◆ PROBLEM DETAILS ◆
Reproduce the entries that follow exactly, dropping each image.

Collected data:
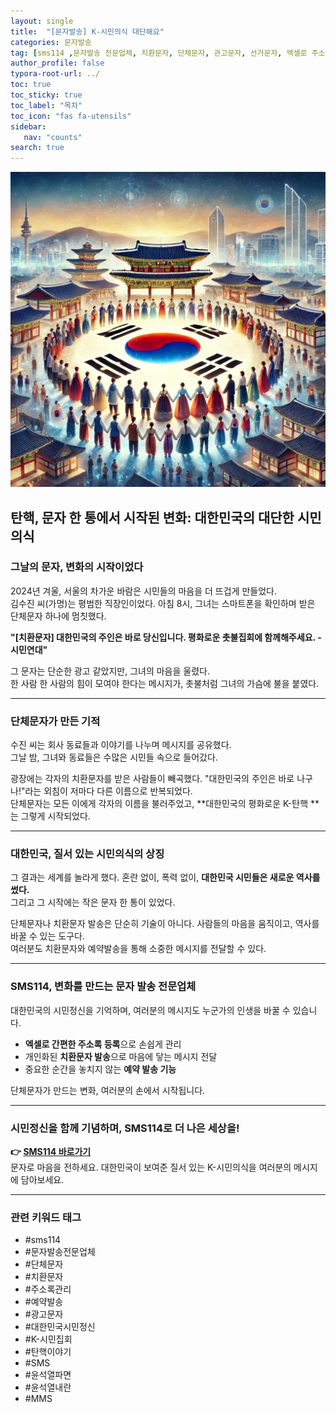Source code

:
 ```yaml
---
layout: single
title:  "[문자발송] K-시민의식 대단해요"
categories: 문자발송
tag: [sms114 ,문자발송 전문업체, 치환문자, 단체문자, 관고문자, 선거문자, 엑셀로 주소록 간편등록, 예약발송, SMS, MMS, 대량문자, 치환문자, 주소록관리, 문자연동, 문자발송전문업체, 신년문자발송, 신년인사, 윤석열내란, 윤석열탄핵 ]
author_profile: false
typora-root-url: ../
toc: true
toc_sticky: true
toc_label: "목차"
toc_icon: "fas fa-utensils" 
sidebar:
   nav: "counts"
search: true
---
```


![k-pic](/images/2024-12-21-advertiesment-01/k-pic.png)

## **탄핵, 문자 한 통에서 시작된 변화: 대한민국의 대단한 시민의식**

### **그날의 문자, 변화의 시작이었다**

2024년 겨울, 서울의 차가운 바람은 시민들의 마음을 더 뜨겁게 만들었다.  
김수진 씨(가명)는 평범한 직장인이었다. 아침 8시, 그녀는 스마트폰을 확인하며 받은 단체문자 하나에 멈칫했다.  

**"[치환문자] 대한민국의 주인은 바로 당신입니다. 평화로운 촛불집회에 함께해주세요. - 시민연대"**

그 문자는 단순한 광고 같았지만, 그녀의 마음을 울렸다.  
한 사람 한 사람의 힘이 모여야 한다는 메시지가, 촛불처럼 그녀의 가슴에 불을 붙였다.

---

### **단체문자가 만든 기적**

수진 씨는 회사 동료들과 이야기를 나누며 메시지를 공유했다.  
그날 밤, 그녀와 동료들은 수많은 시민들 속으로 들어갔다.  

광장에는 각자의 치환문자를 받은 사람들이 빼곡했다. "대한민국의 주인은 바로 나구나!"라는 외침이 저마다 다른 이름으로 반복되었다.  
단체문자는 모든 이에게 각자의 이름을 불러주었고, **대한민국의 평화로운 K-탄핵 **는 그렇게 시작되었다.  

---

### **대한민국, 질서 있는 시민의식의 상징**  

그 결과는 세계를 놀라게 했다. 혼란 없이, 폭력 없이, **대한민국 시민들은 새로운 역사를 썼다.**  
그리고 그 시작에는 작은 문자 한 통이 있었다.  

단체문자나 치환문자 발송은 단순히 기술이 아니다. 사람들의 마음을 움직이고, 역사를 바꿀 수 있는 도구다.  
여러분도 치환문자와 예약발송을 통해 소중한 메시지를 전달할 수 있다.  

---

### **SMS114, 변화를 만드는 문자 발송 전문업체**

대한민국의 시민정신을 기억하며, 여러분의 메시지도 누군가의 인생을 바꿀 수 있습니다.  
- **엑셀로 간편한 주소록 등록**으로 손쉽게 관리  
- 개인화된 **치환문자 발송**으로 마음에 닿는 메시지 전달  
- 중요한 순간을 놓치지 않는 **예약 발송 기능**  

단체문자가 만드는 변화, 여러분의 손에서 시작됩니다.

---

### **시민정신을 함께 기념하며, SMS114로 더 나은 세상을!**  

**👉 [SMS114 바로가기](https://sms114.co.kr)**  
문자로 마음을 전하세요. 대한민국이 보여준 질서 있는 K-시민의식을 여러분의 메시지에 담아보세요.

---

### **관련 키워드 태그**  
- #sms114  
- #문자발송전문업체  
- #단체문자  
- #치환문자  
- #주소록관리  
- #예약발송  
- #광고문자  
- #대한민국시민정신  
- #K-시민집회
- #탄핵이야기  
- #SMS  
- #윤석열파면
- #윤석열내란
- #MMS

◆ EXERCISE RESULT ◆
Source code

:
 ```yaml
---
layout: single
title:  "[문자발송] K-시민의식 대단해요"
categories: 문자발송
tag: [sms114 ,문자발송 전문업체, 치환문자, 단체문자, 관고문자, 선거문자, 엑셀로 주소록 간편등록, 예약발송, SMS, MMS, 대량문자, 치환문자, 주소록관리, 문자연동, 문자발송전문업체, 신년문자발송, 신년인사, 윤석열내란, 윤석열탄핵 ]
author_profile: false
typora-root-url: ../
toc: true
toc_sticky: true
toc_label: "목차"
toc_icon: "fas fa-utensils" 
sidebar:
   nav: "counts"
search: true
---
```


![k-pic](/images/2024-12-21-advertiesment-01/k-pic.png)

## **탄핵, 문자 한 통에서 시작된 변화: 대한민국의 대단한 시민의식**

### **그날의 문자, 변화의 시작이었다**

2024년 겨울, 서울의 차가운 바람은 시민들의 마음을 더 뜨겁게 만들었다.  
김수진 씨(가명)는 평범한 직장인이었다. 아침 8시, 그녀는 스마트폰을 확인하며 받은 단체문자 하나에 멈칫했다.  

**"[치환문자] 대한민국의 주인은 바로 당신입니다. 평화로운 촛불집회에 함께해주세요. - 시민연대"**

그 문자는 단순한 광고 같았지만, 그녀의 마음을 울렸다.  
한 사람 한 사람의 힘이 모여야 한다는 메시지가, 촛불처럼 그녀의 가슴에 불을 붙였다.

---

### **단체문자가 만든 기적**

수진 씨는 회사 동료들과 이야기를 나누며 메시지를 공유했다.  
그날 밤, 그녀와 동료들은 수많은 시민들 속으로 들어갔다.  

광장에는 각자의 치환문자를 받은 사람들이 빼곡했다. "대한민국의 주인은 바로 나구나!"라는 외침이 저마다 다른 이름으로 반복되었다.  
단체문자는 모든 이에게 각자의 이름을 불러주었고, **대한민국의 평화로운 K-탄핵 **는 그렇게 시작되었다.  

---

### **대한민국, 질서 있는 시민의식의 상징**  

그 결과는 세계를 놀라게 했다. 혼란 없이, 폭력 없이, **대한민국 시민들은 새로운 역사를 썼다.**  
그리고 그 시작에는 작은 문자 한 통이 있었다.  

단체문자나 치환문자 발송은 단순히 기술이 아니다. 사람들의 마음을 움직이고, 역사를 바꿀 수 있는 도구다.  
여러분도 치환문자와 예약발송을 통해 소중한 메시지를 전달할 수 있다.  

---

### **SMS114, 변화를 만드는 문자 발송 전문업체**

대한민국의 시민정신을 기억하며, 여러분의 메시지도 누군가의 인생을 바꿀 수 있습니다.  
- **엑셀로 간편한 주소록 등록**으로 손쉽게 관리  
- 개인화된 **치환문자 발송**으로 마음에 닿는 메시지 전달  
- 중요한 순간을 놓치지 않는 **예약 발송 기능**  

단체문자가 만드는 변화, 여러분의 손에서 시작됩니다.

---

### **시민정신을 함께 기념하며, SMS114로 더 나은 세상을!**  

**👉 [SMS114 바로가기](https://sms114.co.kr)**  
문자로 마음을 전하세요. 대한민국이 보여준 질서 있는 K-시민의식을 여러분의 메시지에 담아보세요.

---

### **관련 키워드 태그**  
- #sms114  
- #문자발송전문업체  
- #단체문자  
- #치환문자  
- #주소록관리  
- #예약발송  
- #광고문자  
- #대한민국시민정신  
- #K-시민집회
- #탄핵이야기  
- #SMS  
- #윤석열파면
- #윤석열내란
- #MMS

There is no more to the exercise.